Paul's got 16 videos up in part 1 of the Ultimate Portfolio App series and continuing to write and film more. I was doing great following along until #13 Custom sorting for items... that video has quite a few options... and it got confusing what code I should use, what I should leave in, vs what to pull out. It's going to take me some time to rewatch and fix my mess.
I can enthusiastically recommend this purchase.
If you are like most developers - solo or on a team - you practice some form of version control; most likely GIT. XCode will easily help you along this path to a great practice - the new Integration menu is packed full of Git goodness.
If you want a great video series on learning to use version control - see Stewart Lynch's series (released later in 2024).

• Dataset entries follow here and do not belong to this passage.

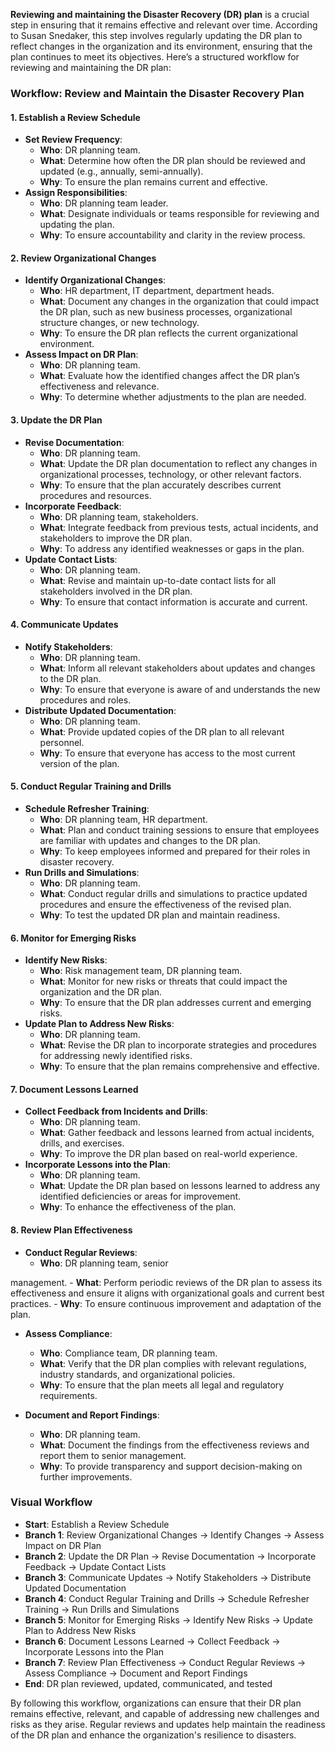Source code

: **Reviewing and maintaining the Disaster Recovery (DR) plan** is a crucial step in ensuring that it remains effective and relevant over time. According to Susan Snedaker, this step involves regularly updating the DR plan to reflect changes in the organization and its environment, ensuring that the plan continues to meet its objectives. Here’s a structured workflow for reviewing and maintaining the DR plan:

### **Workflow: Review and Maintain the Disaster Recovery Plan**

#### **1. Establish a Review Schedule**
   - **Set Review Frequency**:
     - **Who**: DR planning team.
     - **What**: Determine how often the DR plan should be reviewed and updated (e.g., annually, semi-annually).
     - **Why**: To ensure the plan remains current and effective.
   - **Assign Responsibilities**:
     - **Who**: DR planning team leader.
     - **What**: Designate individuals or teams responsible for reviewing and updating the plan.
     - **Why**: To ensure accountability and clarity in the review process.

#### **2. Review Organizational Changes**
   - **Identify Organizational Changes**:
     - **Who**: HR department, IT department, department heads.
     - **What**: Document any changes in the organization that could impact the DR plan, such as new business processes, organizational structure changes, or new technology.
     - **Why**: To ensure the DR plan reflects the current organizational environment.
   - **Assess Impact on DR Plan**:
     - **Who**: DR planning team.
     - **What**: Evaluate how the identified changes affect the DR plan’s effectiveness and relevance.
     - **Why**: To determine whether adjustments to the plan are needed.

#### **3. Update the DR Plan**
   - **Revise Documentation**:
     - **Who**: DR planning team.
     - **What**: Update the DR plan documentation to reflect any changes in organizational processes, technology, or other relevant factors.
     - **Why**: To ensure that the plan accurately describes current procedures and resources.
   - **Incorporate Feedback**:
     - **Who**: DR planning team, stakeholders.
     - **What**: Integrate feedback from previous tests, actual incidents, and stakeholders to improve the DR plan.
     - **Why**: To address any identified weaknesses or gaps in the plan.
   - **Update Contact Lists**:
     - **Who**: DR planning team.
     - **What**: Revise and maintain up-to-date contact lists for all stakeholders involved in the DR plan.
     - **Why**: To ensure that contact information is accurate and current.

#### **4. Communicate Updates**
   - **Notify Stakeholders**:
     - **Who**: DR planning team.
     - **What**: Inform all relevant stakeholders about updates and changes to the DR plan.
     - **Why**: To ensure that everyone is aware of and understands the new procedures and roles.
   - **Distribute Updated Documentation**:
     - **Who**: DR planning team.
     - **What**: Provide updated copies of the DR plan to all relevant personnel.
     - **Why**: To ensure that everyone has access to the most current version of the plan.

#### **5. Conduct Regular Training and Drills**
   - **Schedule Refresher Training**:
     - **Who**: DR planning team, HR department.
     - **What**: Plan and conduct training sessions to ensure that employees are familiar with updates and changes to the DR plan.
     - **Why**: To keep employees informed and prepared for their roles in disaster recovery.
   - **Run Drills and Simulations**:
     - **Who**: DR planning team.
     - **What**: Conduct regular drills and simulations to practice updated procedures and ensure the effectiveness of the revised plan.
     - **Why**: To test the updated DR plan and maintain readiness.

#### **6. Monitor for Emerging Risks**
   - **Identify New Risks**:
     - **Who**: Risk management team, DR planning team.
     - **What**: Monitor for new risks or threats that could impact the organization and the DR plan.
     - **Why**: To ensure that the DR plan addresses current and emerging risks.
   - **Update Plan to Address New Risks**:
     - **Who**: DR planning team.
     - **What**: Revise the DR plan to incorporate strategies and procedures for addressing newly identified risks.
     - **Why**: To ensure that the plan remains comprehensive and effective.

#### **7. Document Lessons Learned**
   - **Collect Feedback from Incidents and Drills**:
     - **Who**: DR planning team.
     - **What**: Gather feedback and lessons learned from actual incidents, drills, and exercises.
     - **Why**: To improve the DR plan based on real-world experience.
   - **Incorporate Lessons into the Plan**:
     - **Who**: DR planning team.
     - **What**: Update the DR plan based on lessons learned to address any identified deficiencies or areas for improvement.
     - **Why**: To enhance the effectiveness of the plan.

#### **8. Review Plan Effectiveness**
   - **Conduct Regular Reviews**:
     - **Who**: DR planning team, senior

management.
     - **What**: Perform periodic reviews of the DR plan to assess its effectiveness and ensure it aligns with organizational goals and current best practices.
     - **Why**: To ensure continuous improvement and adaptation of the plan.

   - **Assess Compliance**:
     - **Who**: Compliance team, DR planning team.
     - **What**: Verify that the DR plan complies with relevant regulations, industry standards, and organizational policies.
     - **Why**: To ensure that the plan meets all legal and regulatory requirements.

   - **Document and Report Findings**:
     - **Who**: DR planning team.
     - **What**: Document the findings from the effectiveness reviews and report them to senior management.
     - **Why**: To provide transparency and support decision-making on further improvements.

### **Visual Workflow**
- **Start**: Establish a Review Schedule
- **Branch 1**: Review Organizational Changes → Identify Changes → Assess Impact on DR Plan
- **Branch 2**: Update the DR Plan → Revise Documentation → Incorporate Feedback → Update Contact Lists
- **Branch 3**: Communicate Updates → Notify Stakeholders → Distribute Updated Documentation
- **Branch 4**: Conduct Regular Training and Drills → Schedule Refresher Training → Run Drills and Simulations
- **Branch 5**: Monitor for Emerging Risks → Identify New Risks → Update Plan to Address New Risks
- **Branch 6**: Document Lessons Learned → Collect Feedback → Incorporate Lessons into the Plan
- **Branch 7**: Review Plan Effectiveness → Conduct Regular Reviews → Assess Compliance → Document and Report Findings
- **End**: DR plan reviewed, updated, communicated, and tested

By following this workflow, organizations can ensure that their DR plan remains effective, relevant, and capable of addressing new challenges and risks as they arise. Regular reviews and updates help maintain the readiness of the DR plan and enhance the organization's resilience to disasters.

I've started practicing the Mikado method. A software versioning practice that relies heavily upon the ability to revert your code to a known good state! It is a practice of focusing on the one small change that improves the code. And when that change starts to branch off into yet another thing that needs to change (a dependency) - then you STOP - revert to the known good state, and start again upon the dependency. This practice keeps one from chasing too many rabbits.
I've also developed a good practice to keep my plan flowing... I've used the inverted todo list - inside a BuildPlan,md (MarkDown file). This allows me to defer (and not forget) some ideas while I'm coding - and not chasing that particular rabbit. I also record my Mikado Revert process steps - because I feel that one day I may reflect and realize the poor patterns that lead to wasting time.